Hours before the filming of "An Inconvenient Truth," former vice president Al Gore works with a team to choose the best from among 400 slides and animations from his environmental show. (Participant Productions)
Improbable? Perhaps. So it's all the more amazing that "An Inconvenient Truth" had its world premiere at the Sundance Film Festival on Tuesday night before an enthusiastic audience that gave the former vice president and his movie a big standing O.
Among the film's lessons: Earth's glaciers are melting, the polar bears are screwed, each year sets new heat records. Al Gore sometimes flies coach. He also schleps his own bags.
The morning after his debut as leading man, Gore pronounces this whole Sundance thing "a most excellent time." He is wearing earth tones again. He seems jolly . He brought Tipper and the kids. He is attending parties and posing for pictures with his fans and enjoying macaroni and cheese at the Discovery Channel soiree. He's palling around with Larry David of "Curb Your Enthusiasm," who says, "Al is a funny guy." But he is also a very serious guy who believes humans may have only 10 years left to save the planet from turning into a total frying pan.
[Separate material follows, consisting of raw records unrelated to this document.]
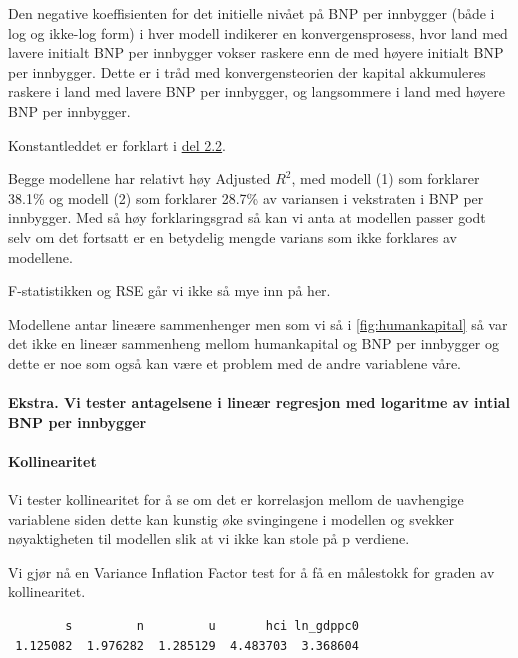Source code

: \documentclass[
  12pt,
  a4paper,
  DIV=11,
  numbers=noendperiod]{scrartcl}
\let\oldparagraph\paragraph
\renewcommand{\paragraph}[1]{\oldparagraph{#1}\mbox{}}
\begin{document}
Den negative koeffisienten for det initielle nivået på BNP per innbygger
(både i log og ikke-log form) i hver modell indikerer en
konvergensprosess, hvor land med lavere initialt BNP per innbygger
vokser raskere enn de med høyere initialt BNP per innbygger. Dette er i
tråd med konvergensteorien der kapital akkumuleres raskere i land med
lavere BNP per innbygger, og langsommere i land med høyere BNP per
innbygger.

Konstantleddet er forklart i
\hyperref[c.-tolke-resultatene-fra-spredningsdiagrammen-og-regresjonsanalysen.]{del 2.2}.

Begge modellene har relativt høy Adjusted \(R^2\), med modell (1) som
forklarer 38.1\% og modell (2) som forklarer 28.7\% av variansen i
vekstraten i BNP per innbygger. Med så høy forklaringsgrad så kan vi
anta at modellen passer godt selv om det fortsatt er en betydelig mengde
varians som ikke forklares av modellene.

F-statistikken og RSE går vi ikke så mye inn på her.

Modellene antar lineære sammenhenger men som vi så i
\autoref{fig:humankapital} så var det ikke en lineær sammenheng mellom
humankapital og BNP per innbygger og dette er noe som også kan være et
problem med de andre variablene våre.

\clearpage

\paragraph{Ekstra. Vi tester antagelsene i lineær regresjon med
logaritme av intial BNP per
innbygger}\label{ekstra.-vi-tester-antagelsene-i-lineuxe6r-regresjon-med-logaritme-av-intial-bnp-per-innbygger}

\paragraph{Kollinearitet}\label{kollinearitet}

Vi tester kollinearitet for å se om det er korrelasjon mellom de
uavhengige variablene siden dette kan kunstig øke svingingene i modellen
og svekker nøyaktigheten til modellen slik at vi ikke kan stole på p
verdiene.

Vi gjør nå en Variance Inflation Factor test for å få en målestokk for
graden av kollinearitet.

\begin{verbatim}
        s         n         u       hci ln_gdppc0 
 1.125082  1.976282  1.285129  4.483703  3.368604 
\end{verbatim}
\end{document}
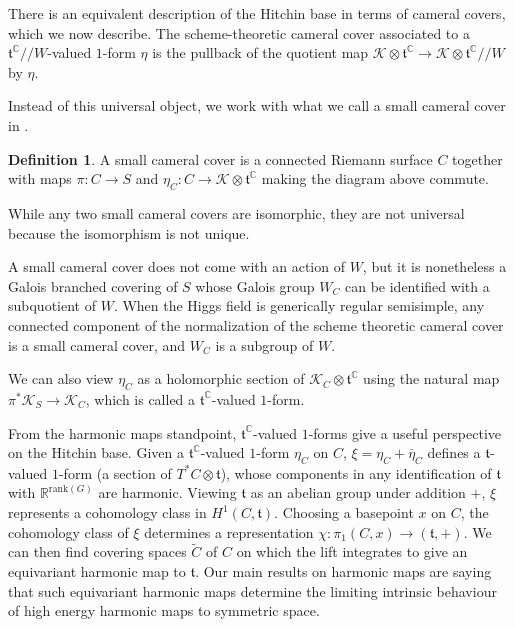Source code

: \documentclass[10pt]{amsart}
\newcommand{\R}{\mathbb R}
\newcommand{\ft}{\mathfrak{t}}
\theoremstyle{definition}
\newtheorem{defn}[thm]{Definition}
\DeclareMathOperator{\C}{\mathbb{C}}
\begin{document}
There is an equivalent description of the Hitchin base in terms of cameral covers, which we now describe. The scheme-theoretic cameral cover associated to a $\ft^{\C}//W$-valued $1$-form $\eta$ is the pullback of the quotient map $\mathcal{K} \otimes \ft^{\C} \to \mathcal{K} \otimes \ft^{\C} // W$ by $\eta$.
    \begin{center}
    \end{center}
Instead of this universal object, we work with what we call a small cameral cover in \cite[section 3.2]{SS}.
\begin{defn}
    A small cameral cover is a connected Riemann surface $C$ together with maps $\pi:C\to S$ and $\eta_C: C\to \mathcal{K}\otimes \ft^{\C}$ making the diagram above commute.
\end{defn}
While any two small cameral covers are isomorphic, they are not universal because the isomorphism is not unique.

A small cameral cover does not come with an action of $W$, but it is nonetheless a Galois branched covering of $S$ whose Galois group $W_C$ can be identified with a subquotient of $W$. When the Higgs field is generically regular semisimple, any connected component of the normalization of the scheme theoretic cameral cover is a small cameral cover, and $W_C$ is a subgroup of $W$.

We can also view $\eta_C$ as a holomorphic section of $\mathcal{K}_C \otimes \ft^{\C}$ using the natural map $\pi^*\mathcal{K}_S \to \mathcal{K}_C$, which is called a $\ft^{\C}$-valued $1$-form.


From the harmonic maps standpoint, $\ft^{\C}$-valued $1$-forms give a useful perspective on the Hitchin base. Given a $\ft^{\C}$-valued $1$-form $\eta_C$ on $C$, $\xi=\eta_C+\overline{\eta}_C$ defines a $\ft$-valued $1$-form (a section of $T^*C\otimes \ft$), whose components in any identification of $\ft$ with $\R^{\textrm{rank}(G)}$ are harmonic. Viewing $\ft$ as an abelian group under addition $+$, $\xi$ represents a cohomology class in $H^1(C,\ft)$. Choosing a basepoint $x$ on $C$, the cohomology class of $\xi$ determines a representation $\chi: \pi_1(C,x)\to (\ft,+).$ We can then find covering spaces $\tilde{C}$ of $C$ on which the lift integrates to give an equivariant harmonic map to $\ft$. Our main results on harmonic maps are saying that such equivariant harmonic maps determine the limiting intrinsic behaviour of high energy harmonic maps to symmetric space.
\end{document}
The core of the film is a one-man, ever-evolving multimedia slide show that Gore assembled himself. A little-known fact: Since his defeat by George W. Bush in 2000, Gore has traveled the globe with his bar graphs, staging event after event for small, invited audiences. Free of charge. And he's presented one version or another of this slide show, by his own estimation, a thousand
(Excerpt) Read more at washingtonpost.com ...
http://www.freerepublic.com/focus/f-news/1566267/posts
"The coldest month (In 35 years, Fairbanks)"
ROFL, I love it.
"Al is a funny guy." But he is also a very serious guy who believes humans may have only 10 years left to save the planet from turning into a total frying pan.
Hmmm, let's see, I think that is about the amount of time we had left in the '70s before global freezing got us.